### RECORDS FOR THE TASK
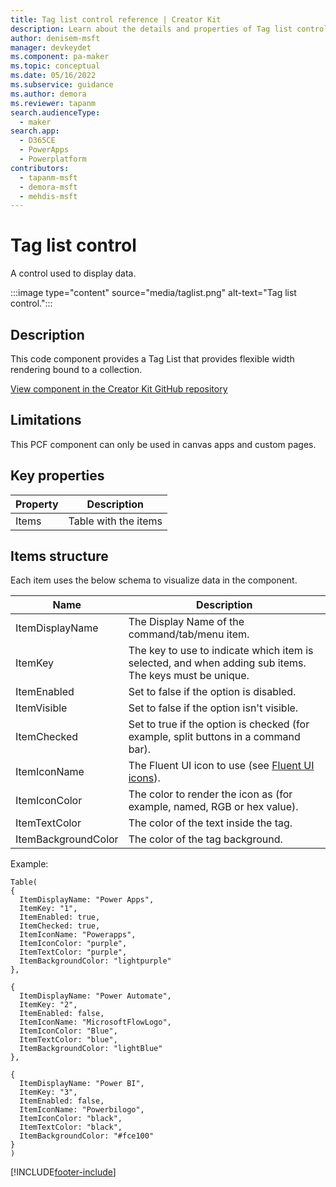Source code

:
 ```yaml
---
title: Tag list control reference | Creator Kit
description: Learn about the details and properties of Tag list control in the Creator Kit.
author: denisem-msft
manager: devkeydet
ms.component: pa-maker
ms.topic: conceptual
ms.date: 05/16/2022
ms.subservice: guidance
ms.author: demora
ms.reviewer: tapanm
search.audienceType: 
  - maker
search.app: 
  - D365CE
  - PowerApps
  - Powerplatform
contributors:
  - tapanm-msft
  - demora-msft
  - mehdis-msft
---
```


# Tag list control

A control used to display data.

:::image type="content" source="media/taglist.png" alt-text="Tag list control.":::

## Description

This code component provides a Tag List that provides flexible width rendering bound to a collection.

[View component in the Creator Kit GitHub repository](https://github.com/microsoft/powercat-creator-kit/tree/main/CreatorKitCore/SolutionPackage/Controls/cat_PowerCAT.TagList)

## Limitations

This PCF component can only be used in canvas apps and custom pages.

## Key properties

| Property | Description |
| -------- | ----------- |
| Items | Table with the items |

## Items structure

Each item uses the below schema to visualize data in the component.

| Name | Description |
| ------ | ----------- |
| ItemDisplayName | The Display Name of the command/tab/menu item. |
| ItemKey | The key to use to indicate which item is selected, and when adding sub items. The keys must be unique. |
| ItemEnabled | Set to false if the option is disabled. |
| ItemVisible | Set to false if the option isn't visible. |
| ItemChecked | Set to true if the option is checked (for example, split buttons in a command bar). |
| ItemIconName | The Fluent UI icon to use (see [Fluent UI icons](icon.md)). |
| ItemIconColor | The color to render the icon as (for example, named, RGB or hex value). |
| ItemTextColor | The color of the text inside the tag. |
| ItemBackgroundColor | The color of the tag background. |

Example:

  ```powerapps-dot
Table(
{
	ItemDisplayName: "Power Apps",
	ItemKey: "1",
	ItemEnabled: true,
    ItemChecked: true,
	ItemIconName: "Powerapps",
	ItemIconColor: "purple",
	ItemTextColor: "purple",
	ItemBackgroundColor: "lightpurple"
},

{
	ItemDisplayName: "Power Automate",
	ItemKey: "2",
	ItemEnabled: false,
	ItemIconName: "MicrosoftFlowLogo",
	ItemIconColor: "Blue",
	ItemTextColor: "blue",
	ItemBackgroundColor: "lightBlue"
},

{
	ItemDisplayName: "Power BI",
	ItemKey: "3",
	ItemEnabled: false,
	ItemIconName: "Powerbilogo",
	ItemIconColor: "black",
	ItemTextColor: "black",
	ItemBackgroundColor: "#fce100"
}
)
  ```

[!INCLUDE[footer-include](../../includes/footer-banner.md)]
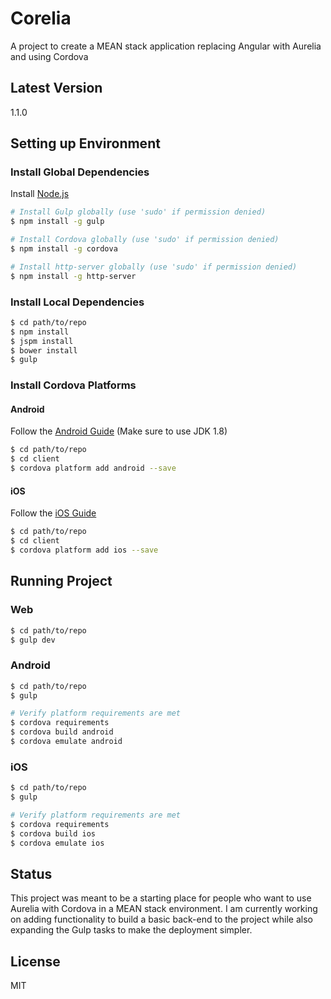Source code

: # Corelia
A project to create a MEAN stack application replacing Angular with Aurelia and using Cordova

## Latest Version
1.1.0

## Setting up Environment

### Install Global Dependencies
Install [Node.js](https://nodejs.org)
```sh
# Install Gulp globally (use 'sudo' if permission denied)
$ npm install -g gulp

# Install Cordova globally (use 'sudo' if permission denied)
$ npm install -g cordova

# Install http-server globally (use 'sudo' if permission denied)
$ npm install -g http-server
```

### Install Local Dependencies
```sh
$ cd path/to/repo
$ npm install
$ jspm install
$ bower install
$ gulp
```

### Install Cordova Platforms
#### Android
Follow the [Android Guide](https://cordova.apache.org/docs/en/latest/guide/platforms/android/index.html#requirements-and-support)
(Make sure to use JDK 1.8)
```sh
$ cd path/to/repo
$ cd client
$ cordova platform add android --save
```

#### iOS
Follow the [iOS Guide](https://cordova.apache.org/docs/en/latest/guide/platforms/ios/index.html#requirements-and-support)
```sh
$ cd path/to/repo
$ cd client
$ cordova platform add ios --save
```

## Running Project
### Web
```sh
$ cd path/to/repo
$ gulp dev
```

### Android
```sh
$ cd path/to/repo
$ gulp

# Verify platform requirements are met
$ cordova requirements
$ cordova build android
$ cordova emulate android
```

### iOS
```sh
$ cd path/to/repo
$ gulp

# Verify platform requirements are met
$ cordova requirements
$ cordova build ios
$ cordova emulate ios
```

## Status
This project was meant to be a starting place for people who want to use Aurelia with Cordova in a MEAN stack environment. I am currently working on adding functionality to build a basic back-end to the project while also expanding the Gulp tasks to make the deployment simpler.

## License
MIT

### YOUR GOAL
Would you set down the material exactly as it stands, without the pictures?

### COMPLETED EXERCISE
Source code

:
 ```yaml
---
title: Tag list control reference | Creator Kit
description: Learn about the details and properties of Tag list control in the Creator Kit.
author: denisem-msft
manager: devkeydet
ms.component: pa-maker
ms.topic: conceptual
ms.date: 05/16/2022
ms.subservice: guidance
ms.author: demora
ms.reviewer: tapanm
search.audienceType: 
  - maker
search.app: 
  - D365CE
  - PowerApps
  - Powerplatform
contributors:
  - tapanm-msft
  - demora-msft
  - mehdis-msft
---
```


# Tag list control

A control used to display data.

:::image type="content" source="media/taglist.png" alt-text="Tag list control.":::

## Description

This code component provides a Tag List that provides flexible width rendering bound to a collection.

[View component in the Creator Kit GitHub repository](https://github.com/microsoft/powercat-creator-kit/tree/main/CreatorKitCore/SolutionPackage/Controls/cat_PowerCAT.TagList)

## Limitations

This PCF component can only be used in canvas apps and custom pages.

## Key properties

| Property | Description |
| -------- | ----------- |
| Items | Table with the items |

## Items structure

Each item uses the below schema to visualize data in the component.

| Name | Description |
| ------ | ----------- |
| ItemDisplayName | The Display Name of the command/tab/menu item. |
| ItemKey | The key to use to indicate which item is selected, and when adding sub items. The keys must be unique. |
| ItemEnabled | Set to false if the option is disabled. |
| ItemVisible | Set to false if the option isn't visible. |
| ItemChecked | Set to true if the option is checked (for example, split buttons in a command bar). |
| ItemIconName | The Fluent UI icon to use (see [Fluent UI icons](icon.md)). |
| ItemIconColor | The color to render the icon as (for example, named, RGB or hex value). |
| ItemTextColor | The color of the text inside the tag. |
| ItemBackgroundColor | The color of the tag background. |

Example:

  ```powerapps-dot
Table(
{
	ItemDisplayName: "Power Apps",
	ItemKey: "1",
	ItemEnabled: true,
    ItemChecked: true,
	ItemIconName: "Powerapps",
	ItemIconColor: "purple",
	ItemTextColor: "purple",
	ItemBackgroundColor: "lightpurple"
},

{
	ItemDisplayName: "Power Automate",
	ItemKey: "2",
	ItemEnabled: false,
	ItemIconName: "MicrosoftFlowLogo",
	ItemIconColor: "Blue",
	ItemTextColor: "blue",
	ItemBackgroundColor: "lightBlue"
},

{
	ItemDisplayName: "Power BI",
	ItemKey: "3",
	ItemEnabled: false,
	ItemIconName: "Powerbilogo",
	ItemIconColor: "black",
	ItemTextColor: "black",
	ItemBackgroundColor: "#fce100"
}
)
  ```

[!INCLUDE[footer-include](../../includes/footer-banner.md)]
Source code

: # Corelia
A project to create a MEAN stack application replacing Angular with Aurelia and using Cordova

## Latest Version
1.1.0

## Setting up Environment

### Install Global Dependencies
Install [Node.js](https://nodejs.org)
```sh
# Install Gulp globally (use 'sudo' if permission denied)
$ npm install -g gulp

# Install Cordova globally (use 'sudo' if permission denied)
$ npm install -g cordova

# Install http-server globally (use 'sudo' if permission denied)
$ npm install -g http-server
```

### Install Local Dependencies
```sh
$ cd path/to/repo
$ npm install
$ jspm install
$ bower install
$ gulp
```

### Install Cordova Platforms
#### Android
Follow the [Android Guide](https://cordova.apache.org/docs/en/latest/guide/platforms/android/index.html#requirements-and-support)
(Make sure to use JDK 1.8)
```sh
$ cd path/to/repo
$ cd client
$ cordova platform add android --save
```

#### iOS
Follow the [iOS Guide](https://cordova.apache.org/docs/en/latest/guide/platforms/ios/index.html#requirements-and-support)
```sh
$ cd path/to/repo
$ cd client
$ cordova platform add ios --save
```

## Running Project
### Web
```sh
$ cd path/to/repo
$ gulp dev
```

### Android
```sh
$ cd path/to/repo
$ gulp

# Verify platform requirements are met
$ cordova requirements
$ cordova build android
$ cordova emulate android
```

### iOS
```sh
$ cd path/to/repo
$ gulp

# Verify platform requirements are met
$ cordova requirements
$ cordova build ios
$ cordova emulate ios
```

## Status
This project was meant to be a starting place for people who want to use Aurelia with Cordova in a MEAN stack environment. I am currently working on adding functionality to build a basic back-end to the project while also expanding the Gulp tasks to make the deployment simpler.

## License
MIT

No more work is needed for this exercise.